(Saved data entries)
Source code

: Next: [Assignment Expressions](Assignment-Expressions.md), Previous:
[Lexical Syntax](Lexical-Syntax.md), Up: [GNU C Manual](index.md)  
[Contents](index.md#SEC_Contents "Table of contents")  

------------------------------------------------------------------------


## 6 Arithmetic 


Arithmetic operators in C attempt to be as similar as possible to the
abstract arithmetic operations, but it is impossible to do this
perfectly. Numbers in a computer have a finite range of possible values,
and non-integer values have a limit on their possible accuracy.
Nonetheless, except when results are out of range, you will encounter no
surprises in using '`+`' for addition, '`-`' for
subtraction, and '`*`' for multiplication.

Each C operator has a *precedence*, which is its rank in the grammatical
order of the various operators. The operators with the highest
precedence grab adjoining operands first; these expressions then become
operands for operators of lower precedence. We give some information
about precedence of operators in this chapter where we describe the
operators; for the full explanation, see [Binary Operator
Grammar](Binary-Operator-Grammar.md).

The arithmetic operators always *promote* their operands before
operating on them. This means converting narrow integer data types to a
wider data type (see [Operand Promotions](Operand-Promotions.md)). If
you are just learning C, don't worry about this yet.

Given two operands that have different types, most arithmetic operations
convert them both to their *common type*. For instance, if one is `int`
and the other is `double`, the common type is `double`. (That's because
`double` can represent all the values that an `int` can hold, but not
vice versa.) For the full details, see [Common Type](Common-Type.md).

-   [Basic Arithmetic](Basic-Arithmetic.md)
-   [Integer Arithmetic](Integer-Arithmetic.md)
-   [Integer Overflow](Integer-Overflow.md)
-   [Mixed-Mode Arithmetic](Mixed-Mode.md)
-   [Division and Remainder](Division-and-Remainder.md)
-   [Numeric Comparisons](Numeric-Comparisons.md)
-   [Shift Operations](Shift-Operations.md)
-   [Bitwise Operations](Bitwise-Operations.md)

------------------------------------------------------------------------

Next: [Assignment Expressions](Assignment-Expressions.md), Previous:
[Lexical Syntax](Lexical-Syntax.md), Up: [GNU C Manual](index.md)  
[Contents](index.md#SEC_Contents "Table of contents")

EXERCISE REQUIREMENTS
All entries must come back exactly as they were written.

EXERCISE SOLUTION
Source code

: Next: [Assignment Expressions](Assignment-Expressions.md), Previous:
[Lexical Syntax](Lexical-Syntax.md), Up: [GNU C Manual](index.md)  
[Contents](index.md#SEC_Contents "Table of contents")  

------------------------------------------------------------------------


## 6 Arithmetic 


Arithmetic operators in C attempt to be as similar as possible to the
abstract arithmetic operations, but it is impossible to do this
perfectly. Numbers in a computer have a finite range of possible values,
and non-integer values have a limit on their possible accuracy.
Nonetheless, except when results are out of range, you will encounter no
surprises in using '`+`' for addition, '`-`' for
subtraction, and '`*`' for multiplication.

Each C operator has a *precedence*, which is its rank in the grammatical
order of the various operators. The operators with the highest
precedence grab adjoining operands first; these expressions then become
operands for operators of lower precedence. We give some information
about precedence of operators in this chapter where we describe the
operators; for the full explanation, see [Binary Operator
Grammar](Binary-Operator-Grammar.md).

The arithmetic operators always *promote* their operands before
operating on them. This means converting narrow integer data types to a
wider data type (see [Operand Promotions](Operand-Promotions.md)). If
you are just learning C, don't worry about this yet.

Given two operands that have different types, most arithmetic operations
convert them both to their *common type*. For instance, if one is `int`
and the other is `double`, the common type is `double`. (That's because
`double` can represent all the values that an `int` can hold, but not
vice versa.) For the full details, see [Common Type](Common-Type.md).

-   [Basic Arithmetic](Basic-Arithmetic.md)
-   [Integer Arithmetic](Integer-Arithmetic.md)
-   [Integer Overflow](Integer-Overflow.md)
-   [Mixed-Mode Arithmetic](Mixed-Mode.md)
-   [Division and Remainder](Division-and-Remainder.md)
-   [Numeric Comparisons](Numeric-Comparisons.md)
-   [Shift Operations](Shift-Operations.md)
-   [Bitwise Operations](Bitwise-Operations.md)

------------------------------------------------------------------------

Next: [Assignment Expressions](Assignment-Expressions.md), Previous:
[Lexical Syntax](Lexical-Syntax.md), Up: [GNU C Manual](index.md)  
[Contents](index.md#SEC_Contents "Table of contents")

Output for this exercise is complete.